SOURCE DATA
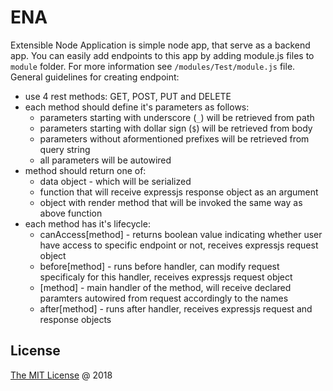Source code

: # ENA
Extensible Node Application is simple node app, that serve as a backend app. You can easily add endpoints to this app by adding module.js files to `module` folder.
For more information see `/modules/Test/module.js` file.
General guidelines for creating endpoint:
- use 4 rest methods: GET, POST, PUT and DELETE
- each method should define it's parameters as follows:
  - parameters starting with underscore (`_`) will be retrieved from path
  - parameters starting with dollar sign (`$`) will be retrieved from body
  - parameters without aformentioned prefixes will be retrieved from query string
  - all parameters will be autowired
- method should return one of:
  - data object - which will be serialized
  - function that will receive expressjs response object as an argument
  - object with render method that will be invoked the same way as above function
- each method has it's lifecycle:
  - canAccess\[method\] - returns boolean value indicating whether user have access to specific endpoint or not, receives expressjs request object 
  - before\[method\] - runs before handler, can modify request specificaly for this handler, receives expressjs request object
  - \[method\] - main handler of the method, will receive declared paramters autowired from request accordingly to the names
  - after\[method\] - runs after handler, receives expressjs request and response objects


## License

[The MIT License](https://opensource.org/licenses/MIT) @ 2018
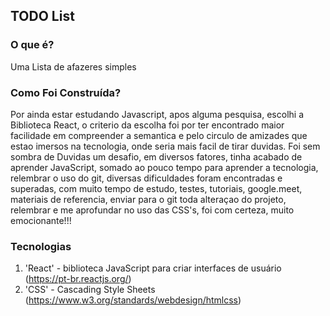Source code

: ## TODO List

### O que é?
  Uma Lista de afazeres simples
  
### Como Foi Construída?
  Por ainda estar estudando Javascript, apos alguma pesquisa, escolhi a Biblioteca React, o criterio da escolha foi por ter encontrado maior facilidade em compreender a semantica e pelo circulo de amizades que estao imersos na tecnologia, onde seria mais facil de tirar duvidas. 
  Foi sem sombra de Duvidas um desafio, em diversos fatores, tinha acabado de aprender JavaScript, somado ao pouco tempo para aprender a tecnologia, relembrar o uso do git, diversas dificuldades foram encontradas e superadas, com muito tempo de estudo, testes, tutoriais, google.meet, materiais de referencia, enviar para o git toda alteraçao do projeto, relembrar e me aprofundar no uso das CSS's, foi com certeza, muito emocionante!!!
   

### Tecnologias
1. 'React' - biblioteca JavaScript para criar interfaces de usuário (https://pt-br.reactjs.org/)
2. 'CSS' - Cascading Style Sheets (https://www.w3.org/standards/webdesign/htmlcss)
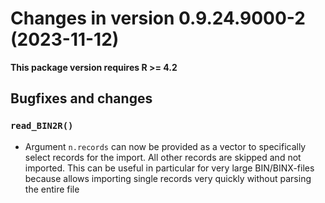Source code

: 




<!-- NEWS.md was auto-generated by NEWS.Rmd. Please DO NOT edit by hand!-->

# Changes in version 0.9.24.9000-2 (2023-11-12)

**This package version requires R \>= 4.2**

## Bugfixes and changes

### `read_BIN2R()`

- Argument `n.records` can now be provided as a vector to specifically
  select records for the import. All other records are skipped and not
  imported. This can be useful in particular for very large
  BIN/BINX-files because allows importing single records very quickly
  without parsing the entire file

WHAT YOU HAVE TO DO
Working from the material above, restate word for word the lines between the line with "- each method should" and the line with "- each method has", both included, and only those.

RESPONSE BELOW
- each method should define it's parameters as follows:
  - parameters starting with underscore (`_`) will be retrieved from path
  - parameters starting with dollar sign (`$`) will be retrieved from body
  - parameters without aformentioned prefixes will be retrieved from query string
  - all parameters will be autowired
- method should return one of:
  - data object - which will be serialized
  - function that will receive expressjs response object as an argument
  - object with render method that will be invoked the same way as above function
- each method has it's lifecycle:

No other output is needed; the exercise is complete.